I got a Heritage Rough Rider .22 single action revolver to teach my daughter. It has a safety and only cost $125. It has nice iron sights and a 6 inch barrel for her to aim. Very affordable to teach and shoot.


----------



## ezbite (May 25, 2006)

Can't go wrong with the Ruger, that little .22 built that company.


----------



## Ted Dressel (Dec 16, 2006)

I bought the Ruger sr 22 for my 10yr. daughter it fits her just right.


----------



## sowbelly101 (Apr 5, 2004)

I have a sr-22 and it's become my favorite handgun. I taught my 9 year old son with it starting with one round in the mag. What I really liked about it for teaching him is the safety and the visibility of red color that indicates the safety is off. When the safety is activated the red is covered up. Keep in mind The best safety is the one holding the gun. The only con I found is the mags are pricey. 

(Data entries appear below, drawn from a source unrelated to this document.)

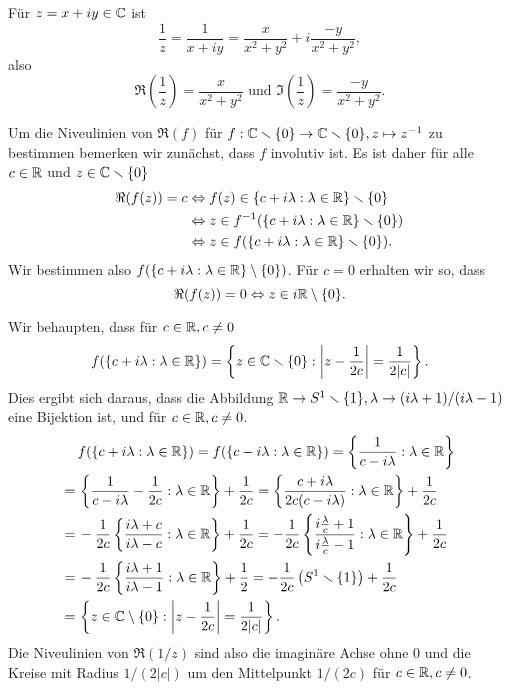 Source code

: \documentclass[a4paper,10pt]{article}
\begin{document}
Für $z = x+iy \in \mathbb{C}$ ist
\[
 \frac{1}{z} = \frac{1}{x+iy} = \frac{x}{x^2+y^2} + i\frac{-y}{x^2+y^2},
\]
also
\[
 \Re\left(\frac{1}{z}\right) = \frac{x}{x^2+y^2} \text{ und }
 \Im\left(\frac{1}{z}\right) = \frac{-y}{x^2+y^2}.
\]

Um die Niveulinien von $\Re(f)$ für $f : \mathbb{C} \smallsetminus \{0\} \to \mathbb{C} \smallsetminus \{0\}, z \mapsto z^{-1}$ zu bestimmen bemerken wir zunächst, dass $f$ involutiv ist. Es ist daher für alle $c \in \mathbb{R}$ und $z \in \mathbb{C} \smallsetminus \{0\}$
\begin{align*}
 \Re(f(z)) = c
 &\Leftrightarrow f(z) \in \{c + i\lambda : \lambda \in \mathbb{R}\} \smallsetminus \{0\} \\
 &\Leftrightarrow z \in f^{-1}(\{c + i\lambda : \lambda \in \mathbb{R}\} \smallsetminus \{0\}) \\
 &\Leftrightarrow z \in f(\{c + i\lambda : \lambda \in \mathbb{R}\} \smallsetminus \{0\}).
\end{align*}
Wir bestimmen also $f(\{c+i\lambda : \lambda \in \mathbb{R}\} \setminus \{0\})$. Für $c = 0$ erhalten wir so, dass
\[
 \Re(f(z)) = 0 \Leftrightarrow z \in i\mathbb{R} \setminus\{0\}.
\]

Wir behaupten, dass für $c \in \mathbb{R}, c \neq 0$
\[
 f(\{c + i\lambda : \lambda \in \mathbb{R}\})
 = \left\{z \in \mathbb{C} \smallsetminus \{0\} : \left|z-\frac{1}{2c}\right| = \frac{1}{2|c|} \right\}.
\]
Dies ergibt sich daraus, dass die Abbildung $\mathbb{R} \to S^1 \smallsetminus\{1\}, \lambda \to (i\lambda+1)/(i\lambda-1)$ eine Bijektion ist, und für $c \in \mathbb{R}, c \neq 0$.
\begin{align*}
 &\,f(\{c+i\lambda : \lambda \in \mathbb{R}\})
 = f(\{c-i\lambda : \lambda \in \mathbb{R}\})
 = \left\{\frac{1}{c-i\lambda} : \lambda \in \mathbb{R}\right\} \\
 =&\, \left\{\frac{1}{c-i\lambda} - \frac{1}{2c} : \lambda \in \mathbb{R}\right\} + \frac{1}{2c}
 = \left\{\frac{c+i\lambda}{2c(c-i\lambda)} : \lambda \in \mathbb{R}\right\} + \frac{1}{2c} \\
 =&\, -\frac{1}{2c} \left\{\frac{i\lambda+c}{i\lambda-c} : \lambda \in \mathbb{R}\right\} + \frac{1}{2c}
 = -\frac{1}{2c} \left\{\frac{i\frac{\lambda}{c}+1}{i\frac{\lambda}{c}-1} : \lambda \in \mathbb{R}\right\} + \frac{1}{2c} \\
 =&\, -\frac{1}{2c} \left\{\frac{i\lambda+1}{i\lambda-1} : \lambda \in \mathbb{R}\right\} + \frac{1}{2}
 = -\frac{1}{2c} \left(S^1 \smallsetminus\{1\}\right) + \frac{1}{2c} \\
 =&\, \left\{z \in \mathbb{C} \setminus\{0\} : \left|z-\frac{1}{2c}\right| = \frac{1}{2|c|}\right\}.
\end{align*}
Die Niveulinien von $\Re(1/z)$ sind also die imaginäre Achse ohne $0$ und die Kreise mit Radius $1/(2|c|)$ um den Mittelpunkt $1/(2c)$ für $c \in \mathbb{R}, c \neq 0$.
\end{document}

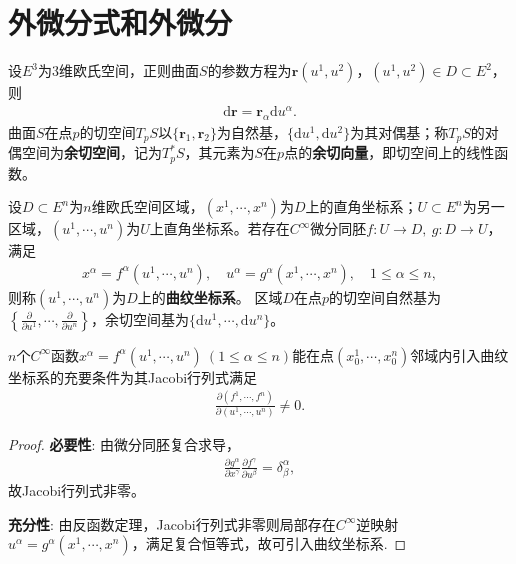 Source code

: \documentclass[../../main.tex]{subfiles}%
\begin{document}
\section{外微分式和外微分}

\begin{definition}
设$E^3$为3维欧氏空间，正则曲面$S$的参数方程为$\boldsymbol{r}(u^1,u^2)$，$(u^1,u^2)\in D\subset E^2$，则
\begin{align}
\mathrm{d}\boldsymbol{r}=\boldsymbol{r}_\alpha\mathrm{d}u^\alpha.
\label{eq:dr_surface}
\end{align}
曲面$S$在点$p$的切空间$T_pS$以$\{\boldsymbol{r}_1,\boldsymbol{r}_2\}$为自然基，$\{\mathrm{d}u^1,\mathrm{d}u^2\}$为其对偶基；称$T_pS$的对偶空间为\textbf{余切空间}，记为$T_p^*S$，其元素为$S$在$p$点的\textbf{余切向量}，即切空间上的线性函数。
\end{definition}

\begin{definition}
设$D\subset E^n$为$n$维欧氏空间区域，$(x^1,\cdots,x^n)$为$D$上的直角坐标系；$U\subset E^n$为另一区域，$(u^1,\cdots,u^n)$为$U$上直角坐标系。若存在$C^\infty$微分同胚$f:U\to D,\ g:D\to U$，满足
\begin{align*}
x^\alpha=f^\alpha(u^1,\cdots,u^n),\quad u^\alpha=g^\alpha(x^1,\cdots,x^n),\quad 1\leqslant\alpha\leqslant n,
\end{align*}
则称$(u^1,\cdots,u^n)$为$D$上的\textbf{曲纹坐标系}。
区域$D$在点$p$的切空间自然基为$\left\{\frac{\partial}{\partial u^1},\cdots,\frac{\partial}{\partial u^n}\right\}$，余切空间基为$\{\mathrm{d}u^1,\cdots,\mathrm{d}u^n\}$。
\end{definition}

\begin{proposition}
$n$个$C^\infty$函数$x^\alpha=f^\alpha(u^1,\cdots,u^n)\ (1\leqslant\alpha\leqslant n)$能在点$(x_0^1,\cdots,x_0^n)$邻域内引入曲纹坐标系的充要条件为其Jacobi行列式满足
\begin{align}
\frac{\partial(f^1,\cdots,f^n)}{\partial(u^1,\cdots,u^n)}\neq0.
\label{eq:jacobi_nonzero}
\end{align}
\end{proposition}
\begin{proof}
\textbf{必要性}: 由微分同胚复合求导，
\begin{align*}
\frac{\partial g^\alpha}{\partial x^\gamma}\frac{\partial f^\gamma}{\partial u^\beta}=\delta_\beta^\alpha,
\end{align*}
故Jacobi行列式非零。

\textbf{充分性}: 由反函数定理，Jacobi行列式非零则局部存在$C^\infty$逆映射$u^\alpha=g^\alpha(x^1,\cdots,x^n)$，满足复合恒等式，故可引入曲纹坐标系.
\end{proof}
\end{document}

Sent from my iPhone using Ohub Campfire


----------



## Snyd (May 5, 2004)

Thanks guys for the info - I think I am going with the SR 22 - My wife and kids bought me a $400 gander mt gift card for Father's Day. I have been wanting to by a handgun for awhile but just never did. My wife figured that if they got me the gift card I would go buy it and stead of keep talking about it. So hopefully in the next week I will have a new SR 22 to my collection. This sounds like a perfect gun to teach my daughter and son. Thanks for all the info.


----------



## MarkyB (Jan 16, 2008)

Good luck with ur purchase. I would look around as you can do way better on price than gander 

Sent from my LG-LS980 using Ohub Campfire mobile app


----------



## T-180 (Oct 18, 2005)

I know I'm a little late to the conversation, but I really like the S&W 22A. Can't go wrong with either one as they're both great little handguns and well made. The 22A in my experience is more accurate than the Ruger & I've had maybe one misfeed in 3 years. It became my go to trapping pistol as I could also shoot squirrels, etc. with it while out on the line.


----------



## Snyd (May 5, 2004)

Well I went over to Gander last night and made the purchase - I am now the proud owner of a Ruger SR 22. I was really amazed how light it was. The whole family was with me and all held the gun. It was almost perfect for my son and daughter. I also noticed that they didn't have any 22 amo out on the floor but the guy told me that since I was buying a gun he could sell me some that they had in the back room. I bought two box of 322.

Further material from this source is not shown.